START Listed entries

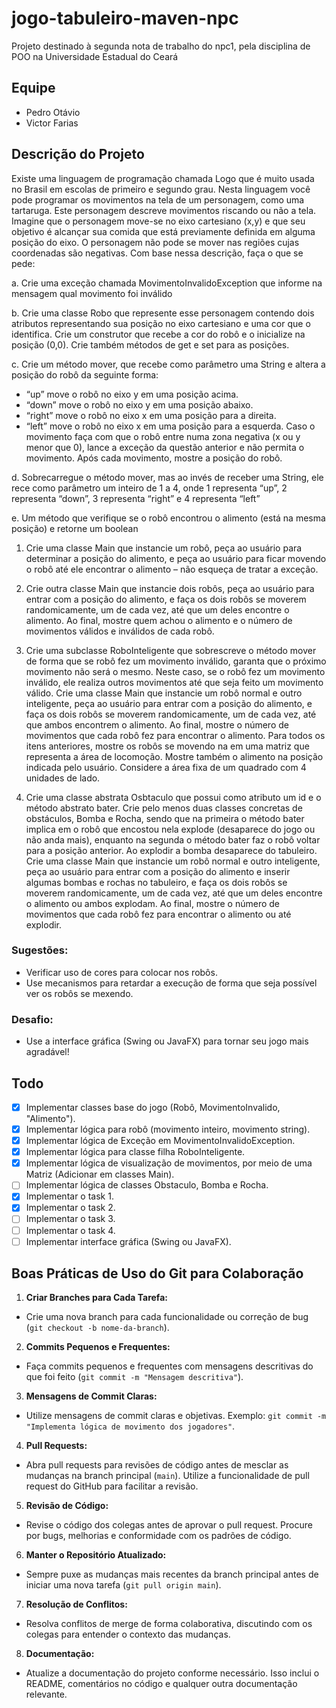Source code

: # jogo-tabuleiro-maven-npc
Projeto destinado à segunda nota de trabalho do npc1, pela disciplina de POO na Universidade Estadual do Ceará

## Equipe
- Pedro Otávio
- Victor Farias

## Descrição do Projeto
Existe uma linguagem de programação chamada Logo que é muito usada no Brasil em
escolas de primeiro e segundo grau. Nesta linguagem você pode programar os
movimentos na tela de um personagem, como uma tartaruga. Este personagem descreve
movimentos riscando ou não a tela. Imagine que o personagem move-se no eixo
cartesiano (x,y) e que seu objetivo é alcançar sua comida que está previamente definida
em alguma posição do eixo. O personagem não pode se mover nas regiões cujas
coordenadas são negativas. Com base nessa descrição, faça o que se pede:

a. Crie uma exceção chamada MovimentoInvalidoException que informe na mensagem
qual movimento foi inválido

b. Crie uma classe Robo que represente esse personagem contendo dois atributos
representando sua posição no eixo cartesiano e uma cor que o identifica. Crie um
construtor que recebe a cor do robô e o inicialize na posição (0,0). Crie também
métodos de get e set para as posições.

c. Crie um método mover, que recebe como parâmetro uma String e altera a posição do
robô da seguinte forma:
- “up” move o robô no eixo y em uma posição acima.
- “down” move o robô no eixo y em uma posição abaixo.
- “right” move o robô no eixo x em uma posição para a direita.
- “left” move o robô no eixo x em uma posição para a esquerda.
Caso o movimento faça com que o robô entre numa zona negativa (x ou y menor que
0), lance a exceção da questão anterior e não permita o movimento. Após cada
movimento, mostre a posição do robô.

d. Sobrecarregue o método mover, mas ao invés de receber uma String, ele rece como
parâmetro um inteiro de 1 a 4, onde 1 representa “up”, 2 representa “down”, 3
representa “right” e 4 representa “left”

e. Um método que verifique se o robô encontrou o alimento (está na mesma posição) e
retorne um boolean

1) Crie uma classe Main que instancie um robô, peça ao usuário para determinar a
posição do alimento, e peça ao usuário para ficar movendo o robô até ele encontrar o
alimento – não esqueça de tratar a exceção.

2) Crie outra classe Main que instancie dois robôs, peça ao usuário para entrar com a
posição do alimento, e faça os dois robôs se moverem randomicamente, um de cada vez,
até que um deles encontre o alimento. Ao final, mostre quem achou o alimento e o
número de movimentos válidos e inválidos de cada robô.

3) Crie uma subclasse RoboInteligente que sobrescreve o método mover de forma que
se robô fez um movimento inválido, garanta que o próximo movimento não será o
mesmo. Neste caso, se o robô fez um movimento inválido, ele realiza outros
movimentos até que seja feito um movimento válido.
Crie uma classe Main que instancie um robô normal e outro inteligente, peça ao usuário
para entrar com a posição do alimento, e faça os dois robôs se moverem
randomicamente, um de cada vez, até que ambos encontrem o alimento. Ao final,
mostre o número de movimentos que cada robô fez para encontrar o alimento.
Para todos os itens anteriores, mostre os robôs se movendo na em uma matriz que
representa a área de locomoção. Mostre também o alimento na posição indicada pelo
usuário. Considere a área fixa de um quadrado com 4 unidades de lado.

4) Crie uma classe abstrata Osbtaculo que possui como atributo um id e o método
abstrato bater. Crie pelo menos duas classes concretas de obstáculos, Bomba e Rocha,
sendo que na primeira o método bater implica em o robô que encostou nela explode
(desaparece do jogo ou não anda mais), enquanto na segunda o método bater faz o robô
voltar para a posição anterior. Ao explodir a bomba desaparece do tabuleiro.
Crie uma classe Main que instancie um robô normal e outro inteligente, peça ao usuário
para entrar com a posição do alimento e inserir algumas bombas e rochas no tabuleiro, e
faça os dois robôs se moverem randomicamente, um de cada vez, até que um deles
encontre o alimento ou ambos explodam. Ao final, mostre o número de movimentos que
cada robô fez para encontrar o alimento ou até explodir.

### Sugestões:
- Verificar uso de cores para colocar nos robôs.
- Use mecanismos para retardar a execução de forma que seja possível ver os robôs se
mexendo.

### Desafio:
- Use a interface gráfica (Swing ou JavaFX) para tornar seu jogo mais agradável!

## Todo
- [x] Implementar classes base do jogo (Robô, MovimentoInvalido, "Alimento").
- [x] Implementar lógica para robô (movimento inteiro, movimento string).
- [x] Implementar lógica de Exceção em MovimentoInvalidoException.
- [x] Implementar lógica para classe filha RoboInteligente.
- [x] Implementar lógica de visualização de movimentos, por meio de uma Matriz (Adicionar em classes Main).
- [ ] Implementar lógica de classes Obstaculo, Bomba e Rocha.
- [x] Implementar o task 1.
- [x] Implementar o task 2.
- [ ] Implementar o task 3.
- [ ] Implementar o task 4.
- [ ] Implementar interface gráfica (Swing ou JavaFX).

## Boas Práticas de Uso do Git para Colaboração
1. **Criar Branches para Cada Tarefa:**
  - Crie uma nova branch para cada funcionalidade ou correção de bug (`git checkout -b nome-da-branch`).

2. **Commits Pequenos e Frequentes:**
  - Faça commits pequenos e frequentes com mensagens descritivas do que foi feito (`git commit -m "Mensagem descritiva"`).

3. **Mensagens de Commit Claras:**
  - Utilize mensagens de commit claras e objetivas. Exemplo: `git commit -m "Implementa lógica de movimento dos jogadores"`.

4. **Pull Requests:**
  - Abra pull requests para revisões de código antes de mesclar as mudanças na branch principal (`main`). Utilize a funcionalidade de pull request do GitHub para facilitar a revisão.

5. **Revisão de Código:**
  - Revise o código dos colegas antes de aprovar o pull request. Procure por bugs, melhorias e conformidade com os padrões de código.

6. **Manter o Repositório Atualizado:**
  - Sempre puxe as mudanças mais recentes da branch principal antes de iniciar uma nova tarefa (`git pull origin main`).

7. **Resolução de Conflitos:**
  - Resolva conflitos de merge de forma colaborativa, discutindo com os colegas para entender o contexto das mudanças.

8. **Documentação:**
  - Atualize a documentação do projeto conforme necessário. Isso inclui o README, comentários no código e qualquer outra documentação relevante.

END Listed entries

#### Exercise directions:
Each line above should be returned exactly as written, apart from any pictures.

#### Final answer:
Source code

: # jogo-tabuleiro-maven-npc
Projeto destinado à segunda nota de trabalho do npc1, pela disciplina de POO na Universidade Estadual do Ceará

## Equipe
- Pedro Otávio
- Victor Farias

## Descrição do Projeto
Existe uma linguagem de programação chamada Logo que é muito usada no Brasil em
escolas de primeiro e segundo grau. Nesta linguagem você pode programar os
movimentos na tela de um personagem, como uma tartaruga. Este personagem descreve
movimentos riscando ou não a tela. Imagine que o personagem move-se no eixo
cartesiano (x,y) e que seu objetivo é alcançar sua comida que está previamente definida
em alguma posição do eixo. O personagem não pode se mover nas regiões cujas
coordenadas são negativas. Com base nessa descrição, faça o que se pede:

a. Crie uma exceção chamada MovimentoInvalidoException que informe na mensagem
qual movimento foi inválido

b. Crie uma classe Robo que represente esse personagem contendo dois atributos
representando sua posição no eixo cartesiano e uma cor que o identifica. Crie um
construtor que recebe a cor do robô e o inicialize na posição (0,0). Crie também
métodos de get e set para as posições.

c. Crie um método mover, que recebe como parâmetro uma String e altera a posição do
robô da seguinte forma:
- “up” move o robô no eixo y em uma posição acima.
- “down” move o robô no eixo y em uma posição abaixo.
- “right” move o robô no eixo x em uma posição para a direita.
- “left” move o robô no eixo x em uma posição para a esquerda.
Caso o movimento faça com que o robô entre numa zona negativa (x ou y menor que
0), lance a exceção da questão anterior e não permita o movimento. Após cada
movimento, mostre a posição do robô.

d. Sobrecarregue o método mover, mas ao invés de receber uma String, ele rece como
parâmetro um inteiro de 1 a 4, onde 1 representa “up”, 2 representa “down”, 3
representa “right” e 4 representa “left”

e. Um método que verifique se o robô encontrou o alimento (está na mesma posição) e
retorne um boolean

1) Crie uma classe Main que instancie um robô, peça ao usuário para determinar a
posição do alimento, e peça ao usuário para ficar movendo o robô até ele encontrar o
alimento – não esqueça de tratar a exceção.

2) Crie outra classe Main que instancie dois robôs, peça ao usuário para entrar com a
posição do alimento, e faça os dois robôs se moverem randomicamente, um de cada vez,
até que um deles encontre o alimento. Ao final, mostre quem achou o alimento e o
número de movimentos válidos e inválidos de cada robô.

3) Crie uma subclasse RoboInteligente que sobrescreve o método mover de forma que
se robô fez um movimento inválido, garanta que o próximo movimento não será o
mesmo. Neste caso, se o robô fez um movimento inválido, ele realiza outros
movimentos até que seja feito um movimento válido.
Crie uma classe Main que instancie um robô normal e outro inteligente, peça ao usuário
para entrar com a posição do alimento, e faça os dois robôs se moverem
randomicamente, um de cada vez, até que ambos encontrem o alimento. Ao final,
mostre o número de movimentos que cada robô fez para encontrar o alimento.
Para todos os itens anteriores, mostre os robôs se movendo na em uma matriz que
representa a área de locomoção. Mostre também o alimento na posição indicada pelo
usuário. Considere a área fixa de um quadrado com 4 unidades de lado.

4) Crie uma classe abstrata Osbtaculo que possui como atributo um id e o método
abstrato bater. Crie pelo menos duas classes concretas de obstáculos, Bomba e Rocha,
sendo que na primeira o método bater implica em o robô que encostou nela explode
(desaparece do jogo ou não anda mais), enquanto na segunda o método bater faz o robô
voltar para a posição anterior. Ao explodir a bomba desaparece do tabuleiro.
Crie uma classe Main que instancie um robô normal e outro inteligente, peça ao usuário
para entrar com a posição do alimento e inserir algumas bombas e rochas no tabuleiro, e
faça os dois robôs se moverem randomicamente, um de cada vez, até que um deles
encontre o alimento ou ambos explodam. Ao final, mostre o número de movimentos que
cada robô fez para encontrar o alimento ou até explodir.

### Sugestões:
- Verificar uso de cores para colocar nos robôs.
- Use mecanismos para retardar a execução de forma que seja possível ver os robôs se
mexendo.

### Desafio:
- Use a interface gráfica (Swing ou JavaFX) para tornar seu jogo mais agradável!

## Todo
- [x] Implementar classes base do jogo (Robô, MovimentoInvalido, "Alimento").
- [x] Implementar lógica para robô (movimento inteiro, movimento string).
- [x] Implementar lógica de Exceção em MovimentoInvalidoException.
- [x] Implementar lógica para classe filha RoboInteligente.
- [x] Implementar lógica de visualização de movimentos, por meio de uma Matriz (Adicionar em classes Main).
- [ ] Implementar lógica de classes Obstaculo, Bomba e Rocha.
- [x] Implementar o task 1.
- [x] Implementar o task 2.
- [ ] Implementar o task 3.
- [ ] Implementar o task 4.
- [ ] Implementar interface gráfica (Swing ou JavaFX).

## Boas Práticas de Uso do Git para Colaboração
1. **Criar Branches para Cada Tarefa:**
  - Crie uma nova branch para cada funcionalidade ou correção de bug (`git checkout -b nome-da-branch`).

2. **Commits Pequenos e Frequentes:**
  - Faça commits pequenos e frequentes com mensagens descritivas do que foi feito (`git commit -m "Mensagem descritiva"`).

3. **Mensagens de Commit Claras:**
  - Utilize mensagens de commit claras e objetivas. Exemplo: `git commit -m "Implementa lógica de movimento dos jogadores"`.

4. **Pull Requests:**
  - Abra pull requests para revisões de código antes de mesclar as mudanças na branch principal (`main`). Utilize a funcionalidade de pull request do GitHub para facilitar a revisão.

5. **Revisão de Código:**
  - Revise o código dos colegas antes de aprovar o pull request. Procure por bugs, melhorias e conformidade com os padrões de código.

6. **Manter o Repositório Atualizado:**
  - Sempre puxe as mudanças mais recentes da branch principal antes de iniciar uma nova tarefa (`git pull origin main`).

7. **Resolução de Conflitos:**
  - Resolva conflitos de merge de forma colaborativa, discutindo com os colegas para entender o contexto das mudanças.

8. **Documentação:**
  - Atualize a documentação do projeto conforme necessário. Isso inclui o README, comentários no código e qualquer outra documentação relevante.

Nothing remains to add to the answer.